### INSTRUCTIONS TO FOLLOW
Below are entries. Reproduce exactly the lines between the line holding "## Trained Models" and the line holding "- supervised training", inclusive, and only those.

### INPUT RECORDS
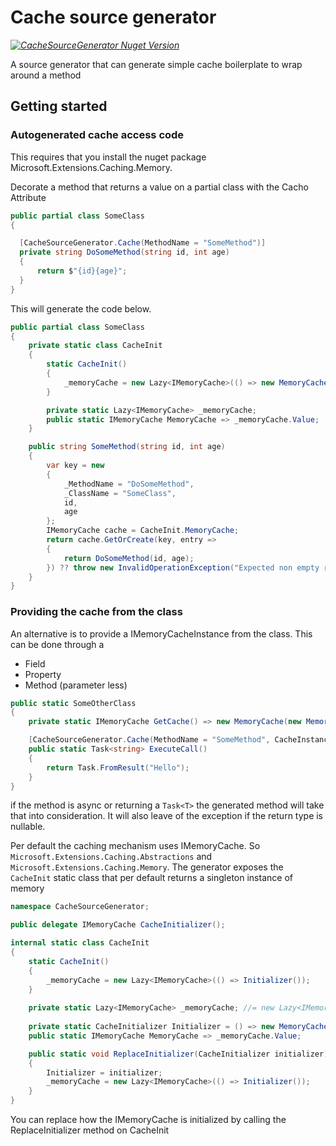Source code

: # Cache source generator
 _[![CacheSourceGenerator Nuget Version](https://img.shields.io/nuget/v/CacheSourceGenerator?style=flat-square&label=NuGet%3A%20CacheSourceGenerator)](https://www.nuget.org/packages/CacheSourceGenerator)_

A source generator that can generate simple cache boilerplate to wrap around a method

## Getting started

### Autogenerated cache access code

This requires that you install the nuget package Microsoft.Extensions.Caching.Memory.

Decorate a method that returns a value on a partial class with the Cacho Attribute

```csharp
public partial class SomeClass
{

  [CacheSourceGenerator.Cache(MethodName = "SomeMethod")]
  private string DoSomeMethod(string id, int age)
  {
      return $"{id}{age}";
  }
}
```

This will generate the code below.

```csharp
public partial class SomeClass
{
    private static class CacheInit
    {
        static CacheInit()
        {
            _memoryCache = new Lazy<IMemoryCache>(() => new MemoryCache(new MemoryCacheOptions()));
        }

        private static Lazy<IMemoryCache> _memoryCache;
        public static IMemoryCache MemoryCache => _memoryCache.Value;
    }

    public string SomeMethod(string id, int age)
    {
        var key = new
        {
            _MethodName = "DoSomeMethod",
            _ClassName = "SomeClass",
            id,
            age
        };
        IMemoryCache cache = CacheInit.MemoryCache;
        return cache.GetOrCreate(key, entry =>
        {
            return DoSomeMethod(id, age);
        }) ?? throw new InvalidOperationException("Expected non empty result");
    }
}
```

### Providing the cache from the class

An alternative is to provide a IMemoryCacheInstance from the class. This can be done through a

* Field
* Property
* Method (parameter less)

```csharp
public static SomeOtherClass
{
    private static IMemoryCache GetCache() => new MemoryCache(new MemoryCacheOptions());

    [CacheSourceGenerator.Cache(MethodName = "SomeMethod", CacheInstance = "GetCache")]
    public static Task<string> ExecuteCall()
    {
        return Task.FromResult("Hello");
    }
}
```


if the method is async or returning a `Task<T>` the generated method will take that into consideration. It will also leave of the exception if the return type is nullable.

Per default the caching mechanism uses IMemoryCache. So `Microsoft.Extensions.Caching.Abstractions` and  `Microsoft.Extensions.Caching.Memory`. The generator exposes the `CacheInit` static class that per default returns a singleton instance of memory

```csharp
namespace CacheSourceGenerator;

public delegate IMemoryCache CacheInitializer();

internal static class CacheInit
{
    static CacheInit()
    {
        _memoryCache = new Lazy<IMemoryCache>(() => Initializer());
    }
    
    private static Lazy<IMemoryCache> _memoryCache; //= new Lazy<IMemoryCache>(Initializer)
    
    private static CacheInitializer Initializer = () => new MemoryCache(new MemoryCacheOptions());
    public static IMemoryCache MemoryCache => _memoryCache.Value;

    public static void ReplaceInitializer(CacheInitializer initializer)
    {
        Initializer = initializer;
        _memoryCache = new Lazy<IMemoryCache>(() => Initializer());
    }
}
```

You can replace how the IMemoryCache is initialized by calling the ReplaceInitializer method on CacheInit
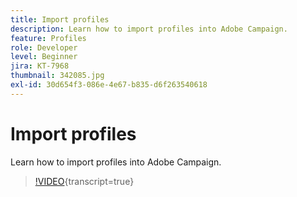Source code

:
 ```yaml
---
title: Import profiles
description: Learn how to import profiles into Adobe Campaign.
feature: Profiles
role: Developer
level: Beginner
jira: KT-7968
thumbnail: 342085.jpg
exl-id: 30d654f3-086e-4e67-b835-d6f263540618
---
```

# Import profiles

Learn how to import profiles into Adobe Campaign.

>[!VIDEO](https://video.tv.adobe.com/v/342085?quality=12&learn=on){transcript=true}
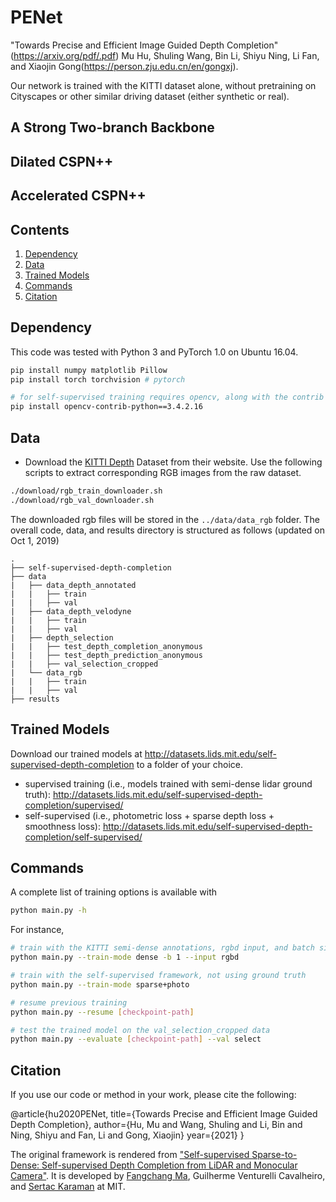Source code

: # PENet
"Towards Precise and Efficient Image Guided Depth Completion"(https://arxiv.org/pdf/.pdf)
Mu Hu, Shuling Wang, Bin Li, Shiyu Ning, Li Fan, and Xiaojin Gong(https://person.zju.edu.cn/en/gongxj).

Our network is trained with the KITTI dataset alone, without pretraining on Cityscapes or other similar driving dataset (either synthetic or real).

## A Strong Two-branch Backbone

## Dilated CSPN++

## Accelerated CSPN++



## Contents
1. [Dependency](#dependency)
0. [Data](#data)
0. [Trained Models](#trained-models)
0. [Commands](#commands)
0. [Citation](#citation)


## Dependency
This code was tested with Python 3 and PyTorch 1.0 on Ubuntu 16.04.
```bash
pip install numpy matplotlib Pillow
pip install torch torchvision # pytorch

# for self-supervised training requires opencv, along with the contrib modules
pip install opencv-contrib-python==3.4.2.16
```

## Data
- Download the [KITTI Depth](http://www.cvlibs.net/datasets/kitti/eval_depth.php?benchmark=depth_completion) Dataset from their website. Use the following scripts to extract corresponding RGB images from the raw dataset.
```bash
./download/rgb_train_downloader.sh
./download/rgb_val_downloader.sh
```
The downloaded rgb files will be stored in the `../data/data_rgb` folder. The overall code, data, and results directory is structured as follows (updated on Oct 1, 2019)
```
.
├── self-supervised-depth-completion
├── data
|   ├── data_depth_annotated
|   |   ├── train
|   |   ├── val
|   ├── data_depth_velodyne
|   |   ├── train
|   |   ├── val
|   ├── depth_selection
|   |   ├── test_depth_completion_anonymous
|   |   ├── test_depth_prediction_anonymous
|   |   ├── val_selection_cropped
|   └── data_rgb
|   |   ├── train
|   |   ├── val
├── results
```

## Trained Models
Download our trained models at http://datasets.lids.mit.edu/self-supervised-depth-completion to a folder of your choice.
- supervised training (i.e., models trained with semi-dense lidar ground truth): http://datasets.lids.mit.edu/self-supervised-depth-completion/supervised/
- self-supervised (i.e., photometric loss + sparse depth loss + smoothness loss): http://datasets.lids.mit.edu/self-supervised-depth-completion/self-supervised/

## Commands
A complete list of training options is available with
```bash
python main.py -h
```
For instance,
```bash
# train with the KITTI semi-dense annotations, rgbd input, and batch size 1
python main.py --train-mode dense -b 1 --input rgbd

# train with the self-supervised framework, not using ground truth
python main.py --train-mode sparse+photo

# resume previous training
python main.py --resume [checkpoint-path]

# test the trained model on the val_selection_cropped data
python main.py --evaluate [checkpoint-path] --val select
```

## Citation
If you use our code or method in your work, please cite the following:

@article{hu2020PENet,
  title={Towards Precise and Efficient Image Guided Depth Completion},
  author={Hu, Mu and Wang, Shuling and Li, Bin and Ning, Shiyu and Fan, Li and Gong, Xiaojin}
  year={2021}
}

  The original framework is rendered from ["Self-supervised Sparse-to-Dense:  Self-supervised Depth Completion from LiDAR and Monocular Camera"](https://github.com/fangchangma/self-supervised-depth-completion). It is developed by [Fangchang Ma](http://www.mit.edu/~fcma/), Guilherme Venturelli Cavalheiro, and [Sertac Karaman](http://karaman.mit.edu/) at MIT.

### FINAL ANSWER
## Trained Models
Download our trained models at http://datasets.lids.mit.edu/self-supervised-depth-completion to a folder of your choice.
- supervised training (i.e., models trained with semi-dense lidar ground truth): http://datasets.lids.mit.edu/self-supervised-depth-completion/supervised/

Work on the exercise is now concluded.